Records excerpted from a collection ->

━━━━━━━━━━

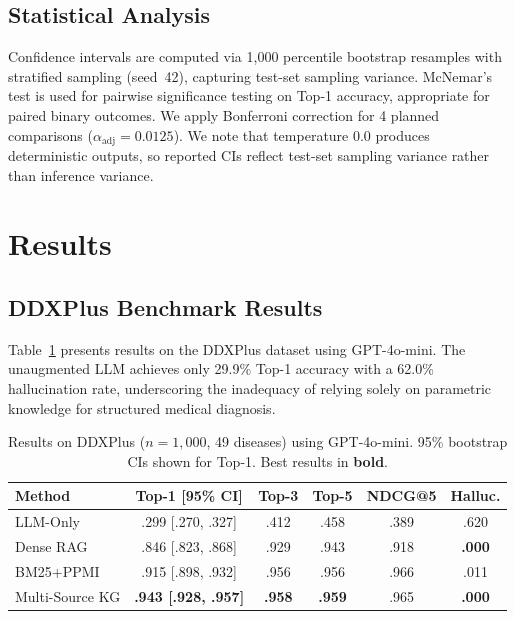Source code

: \documentclass[runningheads]{llncs}
\begin{document}
\subsection{Statistical Analysis}

Confidence intervals are computed via 1,000 percentile bootstrap resamples with stratified sampling (seed~42), capturing test-set sampling variance. McNemar's test is used for pairwise significance testing on Top-1 accuracy, appropriate for paired binary outcomes. We apply Bonferroni correction for 4 planned comparisons ($\alpha_{\text{adj}} = 0.0125$). We note that temperature 0.0 produces deterministic outputs, so reported CIs reflect test-set sampling variance rather than inference variance.

\section{Results}
\label{sec:results}

\subsection{DDXPlus Benchmark Results}

Table~\ref{tab:ddxplus} presents results on the DDXPlus dataset using GPT-4o-mini. The unaugmented LLM achieves only 29.9\% Top-1 accuracy with a 62.0\% hallucination rate, underscoring the inadequacy of relying solely on parametric knowledge for structured medical diagnosis.

\begin{table}[t]
\centering
\caption{Results on DDXPlus ($n{=}1{,}000$, 49 diseases) using GPT-4o-mini. 95\% bootstrap CIs shown for Top-1. Best results in \textbf{bold}.}
\label{tab:ddxplus}
\begin{tabular}{lccccc}
\toprule
\textbf{Method} & \textbf{Top-1 [95\% CI]} & \textbf{Top-3} & \textbf{Top-5} & \textbf{NDCG@5} & \textbf{Halluc.} \\
\midrule
LLM-Only       & .299 [.270, .327] & .412 & .458 & .389 & .620 \\
Dense RAG       & .846 [.823, .868] & .929 & .943 & .918 & \textbf{.000} \\
BM25+PPMI       & .915 [.898, .932] & .956 & .956 & .966 & .011 \\
Multi-Source KG & \textbf{.943 [.928, .957]} & \textbf{.958} & \textbf{.959} & .965 & \textbf{.000} \\
\bottomrule
\end{tabular}
\end{table}
\end{document}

━━━━━━━━━━

Activity -> Please write the data out again exactly, but do not carry over the pictures.

Solved problem ->
Source code

: \documentclass[runningheads]{llncs}
\begin{document}
\subsection{Statistical Analysis}

Confidence intervals are computed via 1,000 percentile bootstrap resamples with stratified sampling (seed~42), capturing test-set sampling variance. McNemar's test is used for pairwise significance testing on Top-1 accuracy, appropriate for paired binary outcomes. We apply Bonferroni correction for 4 planned comparisons ($\alpha_{\text{adj}} = 0.0125$). We note that temperature 0.0 produces deterministic outputs, so reported CIs reflect test-set sampling variance rather than inference variance.

\section{Results}
\label{sec:results}

\subsection{DDXPlus Benchmark Results}

Table~\ref{tab:ddxplus} presents results on the DDXPlus dataset using GPT-4o-mini. The unaugmented LLM achieves only 29.9\% Top-1 accuracy with a 62.0\% hallucination rate, underscoring the inadequacy of relying solely on parametric knowledge for structured medical diagnosis.

\begin{table}[t]
\centering
\caption{Results on DDXPlus ($n{=}1{,}000$, 49 diseases) using GPT-4o-mini. 95\% bootstrap CIs shown for Top-1. Best results in \textbf{bold}.}
\label{tab:ddxplus}
\begin{tabular}{lccccc}
\toprule
\textbf{Method} & \textbf{Top-1 [95\% CI]} & \textbf{Top-3} & \textbf{Top-5} & \textbf{NDCG@5} & \textbf{Halluc.} \\
\midrule
LLM-Only       & .299 [.270, .327] & .412 & .458 & .389 & .620 \\
Dense RAG       & .846 [.823, .868] & .929 & .943 & .918 & \textbf{.000} \\
BM25+PPMI       & .915 [.898, .932] & .956 & .956 & .966 & .011 \\
Multi-Source KG & \textbf{.943 [.928, .957]} & \textbf{.958} & \textbf{.959} & .965 & \textbf{.000} \\
\bottomrule
\end{tabular}
\end{table}
\end{document}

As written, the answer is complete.